## Exercise directions:
If an entry below holds a picture, leave the picture out and print the rest exactly.

Available records section start

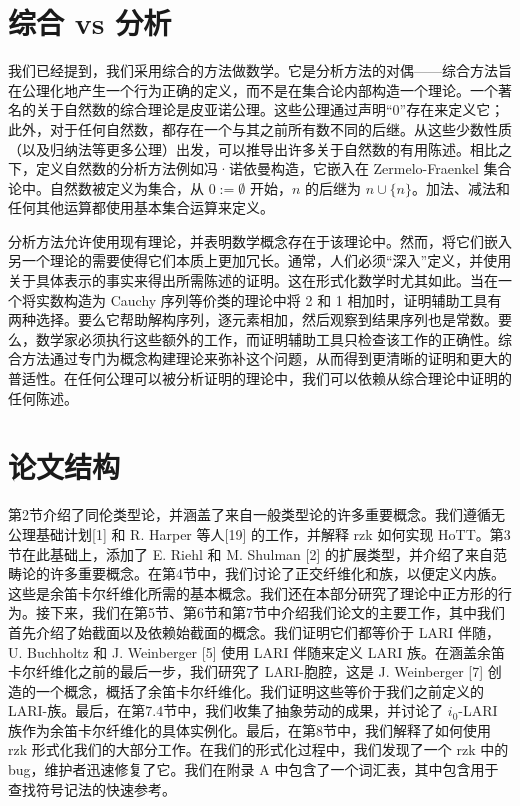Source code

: \documentclass{ctexrep}
\theoremstyle{plain}
\theoremstyle{definition}
\theoremstyle{remark}
\theoremstyle{definition}
\theoremstyle{definition}
\theoremstyle{definition}
\newcommand{\coloneqq}{\mathrel{:=}}
\begin{document}
\section{综合 vs 分析}

我们已经提到，我们采用综合的方法做数学。它是分析方法的对偶——综合方法旨在公理化地产生一个行为正确的定义，而不是在集合论内部构造一个理论。一个著名的关于自然数的综合理论是皮亚诺公理。这些公理通过声明“0”存在来定义它；此外，对于任何自然数，都存在一个与其之前所有数不同的后继。从这些少数性质（以及归纳法等更多公理）出发，可以推导出许多关于自然数的有用陈述。相比之下，定义自然数的分析方法例如冯·诺依曼构造，它嵌入在 Zermelo-Fraenkel 集合论中。自然数被定义为集合，从 $0\coloneqq \emptyset$ 开始，$n$ 的后继为 $n\cup \{n\}$。加法、减法和任何其他运算都使用基本集合运算来定义。

分析方法允许使用现有理论，并表明数学概念存在于该理论中。然而，将它们嵌入另一个理论的需要使得它们本质上更加冗长。通常，人们必须“深入”定义，并使用关于具体表示的事实来得出所需陈述的证明。这在形式化数学时尤其如此。当在一个将实数构造为 Cauchy 序列等价类的理论中将 2 和 1 相加时，证明辅助工具有两种选择。要么它帮助解构序列，逐元素相加，然后观察到结果序列也是常数。要么，数学家必须执行这些额外的工作，而证明辅助工具只检查该工作的正确性。综合方法通过专门为概念构建理论来弥补这个问题，从而得到更清晰的证明和更大的普适性。在任何公理可以被分析证明的理论中，我们可以依赖从综合理论中证明的任何陈述。

\section{论文结构}

第2节介绍了同伦类型论，并涵盖了来自一般类型论的许多重要概念。我们遵循无公理基础计划[1] 和 R. Harper 等人[19] 的工作，并解释 \textsf{rzk} 如何实现 HoTT。第3节在此基础上，添加了 E. Riehl 和 M. Shulman [2] 的扩展类型，并介绍了来自范畴论的许多重要概念。在第4节中，我们讨论了正交纤维化和族，以便定义内族。这些是余笛卡尔纤维化所需的基本概念。我们还在本部分研究了理论中正方形的行为。接下来，我们在第5节、第6节和第7节中介绍我们论文的主要工作，其中我们首先介绍了始截面以及依赖始截面的概念。我们证明它们都等价于 LARI 伴随，U. Buchholtz 和 J. Weinberger [5] 使用 LARI 伴随来定义 LARI 族。在涵盖余笛卡尔纤维化之前的最后一步，我们研究了 LARI-胞腔，这是 J. Weinberger [7] 创造的一个概念，概括了余笛卡尔纤维化。我们证明这些等价于我们之前定义的 LARI-族。最后，在第7.4节中，我们收集了抽象劳动的成果，并讨论了 $i_0$-LARI 族作为余笛卡尔纤维化的具体实例化。最后，在第8节中，我们解释了如何使用 \textsf{rzk} 形式化我们的大部分工作。在我们的形式化过程中，我们发现了一个 \textsf{rzk} 中的 bug，维护者迅速修复了它。我们在附录 A 中包含了一个词汇表，其中包含用于查找符号记法的快速参考。
\end{document}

Available records section end

## Answer area:
Source code

: \documentclass{ctexrep}
\theoremstyle{plain}
\theoremstyle{definition}
\theoremstyle{remark}
\theoremstyle{definition}
\theoremstyle{definition}
\theoremstyle{definition}
\newcommand{\coloneqq}{\mathrel{:=}}
\begin{document}
\section{综合 vs 分析}

我们已经提到，我们采用综合的方法做数学。它是分析方法的对偶——综合方法旨在公理化地产生一个行为正确的定义，而不是在集合论内部构造一个理论。一个著名的关于自然数的综合理论是皮亚诺公理。这些公理通过声明“0”存在来定义它；此外，对于任何自然数，都存在一个与其之前所有数不同的后继。从这些少数性质（以及归纳法等更多公理）出发，可以推导出许多关于自然数的有用陈述。相比之下，定义自然数的分析方法例如冯·诺依曼构造，它嵌入在 Zermelo-Fraenkel 集合论中。自然数被定义为集合，从 $0\coloneqq \emptyset$ 开始，$n$ 的后继为 $n\cup \{n\}$。加法、减法和任何其他运算都使用基本集合运算来定义。

分析方法允许使用现有理论，并表明数学概念存在于该理论中。然而，将它们嵌入另一个理论的需要使得它们本质上更加冗长。通常，人们必须“深入”定义，并使用关于具体表示的事实来得出所需陈述的证明。这在形式化数学时尤其如此。当在一个将实数构造为 Cauchy 序列等价类的理论中将 2 和 1 相加时，证明辅助工具有两种选择。要么它帮助解构序列，逐元素相加，然后观察到结果序列也是常数。要么，数学家必须执行这些额外的工作，而证明辅助工具只检查该工作的正确性。综合方法通过专门为概念构建理论来弥补这个问题，从而得到更清晰的证明和更大的普适性。在任何公理可以被分析证明的理论中，我们可以依赖从综合理论中证明的任何陈述。

\section{论文结构}

第2节介绍了同伦类型论，并涵盖了来自一般类型论的许多重要概念。我们遵循无公理基础计划[1] 和 R. Harper 等人[19] 的工作，并解释 \textsf{rzk} 如何实现 HoTT。第3节在此基础上，添加了 E. Riehl 和 M. Shulman [2] 的扩展类型，并介绍了来自范畴论的许多重要概念。在第4节中，我们讨论了正交纤维化和族，以便定义内族。这些是余笛卡尔纤维化所需的基本概念。我们还在本部分研究了理论中正方形的行为。接下来，我们在第5节、第6节和第7节中介绍我们论文的主要工作，其中我们首先介绍了始截面以及依赖始截面的概念。我们证明它们都等价于 LARI 伴随，U. Buchholtz 和 J. Weinberger [5] 使用 LARI 伴随来定义 LARI 族。在涵盖余笛卡尔纤维化之前的最后一步，我们研究了 LARI-胞腔，这是 J. Weinberger [7] 创造的一个概念，概括了余笛卡尔纤维化。我们证明这些等价于我们之前定义的 LARI-族。最后，在第7.4节中，我们收集了抽象劳动的成果，并讨论了 $i_0$-LARI 族作为余笛卡尔纤维化的具体实例化。最后，在第8节中，我们解释了如何使用 \textsf{rzk} 形式化我们的大部分工作。在我们的形式化过程中，我们发现了一个 \textsf{rzk} 中的 bug，维护者迅速修复了它。我们在附录 A 中包含了一个词汇表，其中包含用于查找符号记法的快速参考。
\end{document}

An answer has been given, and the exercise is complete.